*Task details*. Check every line below for the word "service" and show those that hold it.

*Record set*.

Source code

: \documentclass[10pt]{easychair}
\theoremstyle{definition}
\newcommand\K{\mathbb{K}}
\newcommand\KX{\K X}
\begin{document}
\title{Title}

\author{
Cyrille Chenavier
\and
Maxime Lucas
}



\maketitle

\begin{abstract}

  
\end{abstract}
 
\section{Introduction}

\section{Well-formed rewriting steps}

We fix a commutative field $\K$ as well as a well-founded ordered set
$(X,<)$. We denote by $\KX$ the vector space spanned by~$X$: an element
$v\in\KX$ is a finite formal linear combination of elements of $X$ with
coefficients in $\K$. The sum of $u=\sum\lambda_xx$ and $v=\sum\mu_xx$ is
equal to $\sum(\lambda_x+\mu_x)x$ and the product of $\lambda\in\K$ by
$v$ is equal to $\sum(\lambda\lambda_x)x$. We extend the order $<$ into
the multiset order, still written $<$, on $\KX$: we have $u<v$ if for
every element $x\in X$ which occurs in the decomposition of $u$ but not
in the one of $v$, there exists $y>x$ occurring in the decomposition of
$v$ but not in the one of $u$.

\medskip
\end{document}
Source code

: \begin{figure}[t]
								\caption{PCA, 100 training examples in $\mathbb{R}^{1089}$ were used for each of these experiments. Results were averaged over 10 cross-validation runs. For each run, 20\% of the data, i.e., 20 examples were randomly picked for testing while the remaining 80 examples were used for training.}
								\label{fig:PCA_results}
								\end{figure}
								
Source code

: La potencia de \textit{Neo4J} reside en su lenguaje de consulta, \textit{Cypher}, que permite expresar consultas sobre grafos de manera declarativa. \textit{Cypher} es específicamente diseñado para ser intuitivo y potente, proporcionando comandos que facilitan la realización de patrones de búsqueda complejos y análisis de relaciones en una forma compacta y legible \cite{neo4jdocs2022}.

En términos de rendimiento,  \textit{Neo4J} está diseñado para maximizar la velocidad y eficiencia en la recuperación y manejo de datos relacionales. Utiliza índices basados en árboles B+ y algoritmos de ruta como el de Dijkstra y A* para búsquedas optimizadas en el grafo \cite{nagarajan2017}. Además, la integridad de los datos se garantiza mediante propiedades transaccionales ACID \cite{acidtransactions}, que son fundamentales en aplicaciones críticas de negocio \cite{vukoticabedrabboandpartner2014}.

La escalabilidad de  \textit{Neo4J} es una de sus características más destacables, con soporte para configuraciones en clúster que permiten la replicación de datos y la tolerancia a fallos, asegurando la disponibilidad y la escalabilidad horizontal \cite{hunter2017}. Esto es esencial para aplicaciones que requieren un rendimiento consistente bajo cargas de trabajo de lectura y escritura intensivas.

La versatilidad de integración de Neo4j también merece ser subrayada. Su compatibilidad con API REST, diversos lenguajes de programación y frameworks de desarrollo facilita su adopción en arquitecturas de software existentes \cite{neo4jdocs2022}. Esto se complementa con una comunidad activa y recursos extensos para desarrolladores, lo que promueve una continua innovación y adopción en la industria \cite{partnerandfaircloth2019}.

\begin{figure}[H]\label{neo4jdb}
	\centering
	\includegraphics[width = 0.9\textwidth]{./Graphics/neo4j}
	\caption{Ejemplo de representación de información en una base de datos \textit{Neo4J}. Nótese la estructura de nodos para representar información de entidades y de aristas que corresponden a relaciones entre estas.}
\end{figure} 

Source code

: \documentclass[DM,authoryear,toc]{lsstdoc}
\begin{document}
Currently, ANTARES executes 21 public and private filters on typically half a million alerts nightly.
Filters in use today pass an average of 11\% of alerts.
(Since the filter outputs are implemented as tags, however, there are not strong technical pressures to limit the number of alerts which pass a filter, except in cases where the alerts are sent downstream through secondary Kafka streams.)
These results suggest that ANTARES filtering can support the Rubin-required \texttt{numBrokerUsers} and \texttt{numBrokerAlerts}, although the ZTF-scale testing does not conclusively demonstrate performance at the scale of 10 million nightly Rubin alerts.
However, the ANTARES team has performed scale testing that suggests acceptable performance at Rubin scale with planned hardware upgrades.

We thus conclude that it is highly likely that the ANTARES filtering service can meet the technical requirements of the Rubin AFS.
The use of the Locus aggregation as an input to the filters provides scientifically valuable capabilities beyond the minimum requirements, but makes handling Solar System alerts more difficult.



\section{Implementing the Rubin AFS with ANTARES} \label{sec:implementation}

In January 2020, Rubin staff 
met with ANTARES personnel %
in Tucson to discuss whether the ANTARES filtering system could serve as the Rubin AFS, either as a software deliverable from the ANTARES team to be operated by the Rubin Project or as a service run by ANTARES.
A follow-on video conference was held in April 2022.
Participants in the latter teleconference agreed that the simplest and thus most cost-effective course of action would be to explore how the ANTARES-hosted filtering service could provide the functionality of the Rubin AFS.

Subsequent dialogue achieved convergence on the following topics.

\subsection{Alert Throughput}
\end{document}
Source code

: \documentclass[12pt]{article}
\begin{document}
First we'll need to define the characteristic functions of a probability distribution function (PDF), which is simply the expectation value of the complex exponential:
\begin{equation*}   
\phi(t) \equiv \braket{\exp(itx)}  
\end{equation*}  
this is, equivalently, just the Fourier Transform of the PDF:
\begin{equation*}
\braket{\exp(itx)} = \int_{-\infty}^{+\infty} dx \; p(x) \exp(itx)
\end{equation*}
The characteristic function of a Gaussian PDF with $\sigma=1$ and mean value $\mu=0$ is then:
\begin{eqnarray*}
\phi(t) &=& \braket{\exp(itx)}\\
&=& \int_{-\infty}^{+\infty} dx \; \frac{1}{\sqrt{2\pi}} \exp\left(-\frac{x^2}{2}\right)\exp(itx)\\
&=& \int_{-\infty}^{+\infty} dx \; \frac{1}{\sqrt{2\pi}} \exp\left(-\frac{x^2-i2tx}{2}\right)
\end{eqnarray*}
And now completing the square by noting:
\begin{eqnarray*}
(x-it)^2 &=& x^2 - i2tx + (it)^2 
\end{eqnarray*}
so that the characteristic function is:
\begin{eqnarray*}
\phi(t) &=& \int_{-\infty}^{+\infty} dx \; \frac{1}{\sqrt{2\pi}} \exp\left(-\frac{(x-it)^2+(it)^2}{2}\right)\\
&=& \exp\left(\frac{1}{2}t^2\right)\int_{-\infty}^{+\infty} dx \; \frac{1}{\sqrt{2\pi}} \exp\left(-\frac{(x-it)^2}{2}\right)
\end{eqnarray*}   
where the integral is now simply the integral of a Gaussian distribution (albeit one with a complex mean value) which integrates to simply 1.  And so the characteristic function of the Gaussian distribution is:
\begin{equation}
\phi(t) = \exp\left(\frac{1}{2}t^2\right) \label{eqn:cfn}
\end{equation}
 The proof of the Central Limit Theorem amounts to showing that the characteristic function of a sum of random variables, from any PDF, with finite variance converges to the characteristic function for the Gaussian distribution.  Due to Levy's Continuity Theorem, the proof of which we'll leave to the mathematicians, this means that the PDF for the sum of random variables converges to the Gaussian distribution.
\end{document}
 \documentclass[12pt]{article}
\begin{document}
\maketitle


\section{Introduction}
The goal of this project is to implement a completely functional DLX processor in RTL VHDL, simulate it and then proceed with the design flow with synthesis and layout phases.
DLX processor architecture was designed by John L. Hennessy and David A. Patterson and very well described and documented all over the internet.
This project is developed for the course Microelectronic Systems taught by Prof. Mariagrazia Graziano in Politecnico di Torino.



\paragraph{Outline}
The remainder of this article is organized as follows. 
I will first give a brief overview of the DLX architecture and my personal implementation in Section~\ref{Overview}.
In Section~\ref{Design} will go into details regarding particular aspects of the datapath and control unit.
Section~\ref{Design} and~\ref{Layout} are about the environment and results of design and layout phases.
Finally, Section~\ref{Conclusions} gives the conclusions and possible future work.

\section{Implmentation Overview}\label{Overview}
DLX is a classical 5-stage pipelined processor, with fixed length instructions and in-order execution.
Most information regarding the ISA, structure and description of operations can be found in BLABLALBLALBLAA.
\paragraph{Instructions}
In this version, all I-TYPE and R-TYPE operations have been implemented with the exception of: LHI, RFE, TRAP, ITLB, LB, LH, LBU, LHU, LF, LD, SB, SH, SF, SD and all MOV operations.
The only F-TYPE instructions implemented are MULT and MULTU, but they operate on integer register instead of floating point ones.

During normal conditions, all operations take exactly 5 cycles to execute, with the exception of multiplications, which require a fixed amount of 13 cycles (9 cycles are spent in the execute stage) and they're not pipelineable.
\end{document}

*The completed task*.
We thus conclude that it is highly likely that the ANTARES filtering service can meet the technical requirements of the Rubin AFS.
in Tucson to discuss whether the ANTARES filtering system could serve as the Rubin AFS, either as a software deliverable from the ANTARES team to be operated by the Rubin Project or as a service run by ANTARES.
Participants in the latter teleconference agreed that the simplest and thus most cost-effective course of action would be to explore how the ANTARES-hosted filtering service could provide the functionality of the Rubin AFS.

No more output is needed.